● **What is expected**
Start at the first line of the listing below. Write out each line exactly, stopping after the one that contains "- Registros SRV y AAAA".

--- Records shown Enclosed Below ---

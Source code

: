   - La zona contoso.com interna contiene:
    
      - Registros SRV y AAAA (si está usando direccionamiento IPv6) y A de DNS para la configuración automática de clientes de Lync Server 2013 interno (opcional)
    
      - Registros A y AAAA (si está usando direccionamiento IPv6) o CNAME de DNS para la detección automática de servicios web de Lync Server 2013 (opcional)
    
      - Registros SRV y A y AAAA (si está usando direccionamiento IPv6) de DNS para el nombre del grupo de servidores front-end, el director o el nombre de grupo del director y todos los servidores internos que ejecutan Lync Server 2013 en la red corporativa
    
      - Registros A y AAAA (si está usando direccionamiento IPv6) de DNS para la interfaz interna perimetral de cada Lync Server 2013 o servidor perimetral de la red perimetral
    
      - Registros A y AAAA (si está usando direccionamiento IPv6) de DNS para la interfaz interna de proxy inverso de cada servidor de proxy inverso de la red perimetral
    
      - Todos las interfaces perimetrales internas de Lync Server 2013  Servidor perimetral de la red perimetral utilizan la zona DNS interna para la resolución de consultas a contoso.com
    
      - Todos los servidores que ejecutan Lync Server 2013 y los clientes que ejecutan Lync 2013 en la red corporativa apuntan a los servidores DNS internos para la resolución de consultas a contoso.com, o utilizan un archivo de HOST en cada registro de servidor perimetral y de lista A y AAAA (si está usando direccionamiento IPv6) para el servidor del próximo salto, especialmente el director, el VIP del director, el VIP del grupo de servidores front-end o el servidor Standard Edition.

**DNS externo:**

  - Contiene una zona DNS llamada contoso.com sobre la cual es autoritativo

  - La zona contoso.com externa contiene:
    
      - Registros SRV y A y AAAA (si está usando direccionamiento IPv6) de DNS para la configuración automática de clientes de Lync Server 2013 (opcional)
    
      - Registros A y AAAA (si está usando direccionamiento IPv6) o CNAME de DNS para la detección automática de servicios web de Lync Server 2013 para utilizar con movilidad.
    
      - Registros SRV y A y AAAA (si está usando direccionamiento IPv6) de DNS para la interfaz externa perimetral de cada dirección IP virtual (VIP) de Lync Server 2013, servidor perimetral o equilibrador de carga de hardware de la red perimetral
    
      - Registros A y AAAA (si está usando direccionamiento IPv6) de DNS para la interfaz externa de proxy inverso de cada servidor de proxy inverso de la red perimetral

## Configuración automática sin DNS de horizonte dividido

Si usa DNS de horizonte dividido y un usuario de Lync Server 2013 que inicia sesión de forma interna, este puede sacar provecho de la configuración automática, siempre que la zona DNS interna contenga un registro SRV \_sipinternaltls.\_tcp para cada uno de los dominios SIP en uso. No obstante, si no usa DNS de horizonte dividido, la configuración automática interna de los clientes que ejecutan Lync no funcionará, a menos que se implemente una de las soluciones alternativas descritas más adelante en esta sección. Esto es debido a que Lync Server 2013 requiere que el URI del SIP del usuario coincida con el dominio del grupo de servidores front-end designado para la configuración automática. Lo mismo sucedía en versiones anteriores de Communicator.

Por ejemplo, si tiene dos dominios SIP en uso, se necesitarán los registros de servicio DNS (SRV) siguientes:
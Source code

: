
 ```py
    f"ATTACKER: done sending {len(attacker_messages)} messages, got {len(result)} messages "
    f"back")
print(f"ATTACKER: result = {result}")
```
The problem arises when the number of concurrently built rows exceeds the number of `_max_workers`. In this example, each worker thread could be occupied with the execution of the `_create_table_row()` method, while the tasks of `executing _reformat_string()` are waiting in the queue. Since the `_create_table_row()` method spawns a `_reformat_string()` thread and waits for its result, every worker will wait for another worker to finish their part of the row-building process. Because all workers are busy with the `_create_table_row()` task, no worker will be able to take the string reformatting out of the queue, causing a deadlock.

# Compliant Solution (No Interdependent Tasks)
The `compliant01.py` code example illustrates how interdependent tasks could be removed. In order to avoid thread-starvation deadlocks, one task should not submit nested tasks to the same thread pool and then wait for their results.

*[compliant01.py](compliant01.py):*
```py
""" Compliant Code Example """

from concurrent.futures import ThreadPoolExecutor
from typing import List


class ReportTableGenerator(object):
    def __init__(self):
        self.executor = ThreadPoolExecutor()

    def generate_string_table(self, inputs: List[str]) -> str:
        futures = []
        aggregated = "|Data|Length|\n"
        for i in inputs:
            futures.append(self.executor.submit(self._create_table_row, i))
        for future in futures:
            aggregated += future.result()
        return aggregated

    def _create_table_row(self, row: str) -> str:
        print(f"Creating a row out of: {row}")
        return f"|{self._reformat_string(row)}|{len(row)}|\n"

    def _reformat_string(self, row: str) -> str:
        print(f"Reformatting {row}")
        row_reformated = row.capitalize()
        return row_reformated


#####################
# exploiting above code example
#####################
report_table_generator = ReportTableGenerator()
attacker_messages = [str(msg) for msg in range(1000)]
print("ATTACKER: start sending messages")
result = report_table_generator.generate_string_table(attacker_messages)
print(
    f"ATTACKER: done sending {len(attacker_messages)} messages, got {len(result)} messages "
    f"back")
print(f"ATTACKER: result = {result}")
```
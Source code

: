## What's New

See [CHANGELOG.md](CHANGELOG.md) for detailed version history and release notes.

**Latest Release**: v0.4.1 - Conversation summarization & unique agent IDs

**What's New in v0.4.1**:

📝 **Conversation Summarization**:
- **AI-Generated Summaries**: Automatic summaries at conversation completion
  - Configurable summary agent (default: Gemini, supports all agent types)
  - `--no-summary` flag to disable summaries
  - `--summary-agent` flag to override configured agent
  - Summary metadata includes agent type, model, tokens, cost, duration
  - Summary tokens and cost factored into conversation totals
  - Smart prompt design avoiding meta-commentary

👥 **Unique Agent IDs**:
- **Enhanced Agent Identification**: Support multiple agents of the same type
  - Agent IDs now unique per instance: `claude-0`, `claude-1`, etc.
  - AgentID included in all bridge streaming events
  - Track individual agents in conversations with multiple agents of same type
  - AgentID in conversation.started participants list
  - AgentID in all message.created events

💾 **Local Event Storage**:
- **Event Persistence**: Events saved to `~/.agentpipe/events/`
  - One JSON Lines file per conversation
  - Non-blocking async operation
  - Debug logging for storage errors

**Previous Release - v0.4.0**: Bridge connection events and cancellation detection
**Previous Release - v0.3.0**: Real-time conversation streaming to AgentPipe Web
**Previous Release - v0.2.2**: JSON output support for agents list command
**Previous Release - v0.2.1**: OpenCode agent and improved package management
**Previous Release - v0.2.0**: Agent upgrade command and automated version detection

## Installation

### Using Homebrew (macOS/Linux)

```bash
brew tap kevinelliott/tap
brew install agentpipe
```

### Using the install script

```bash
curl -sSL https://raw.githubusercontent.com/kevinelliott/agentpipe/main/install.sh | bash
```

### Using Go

--- End of Enclosed Records shown ---

● **Exercise output**
Source code

:   - La zona contoso.com interna contiene:
    
      - Registros SRV y AAAA (si está usando direccionamiento IPv6) y A de DNS para la configuración automática de clientes de Lync Server 2013 interno (opcional)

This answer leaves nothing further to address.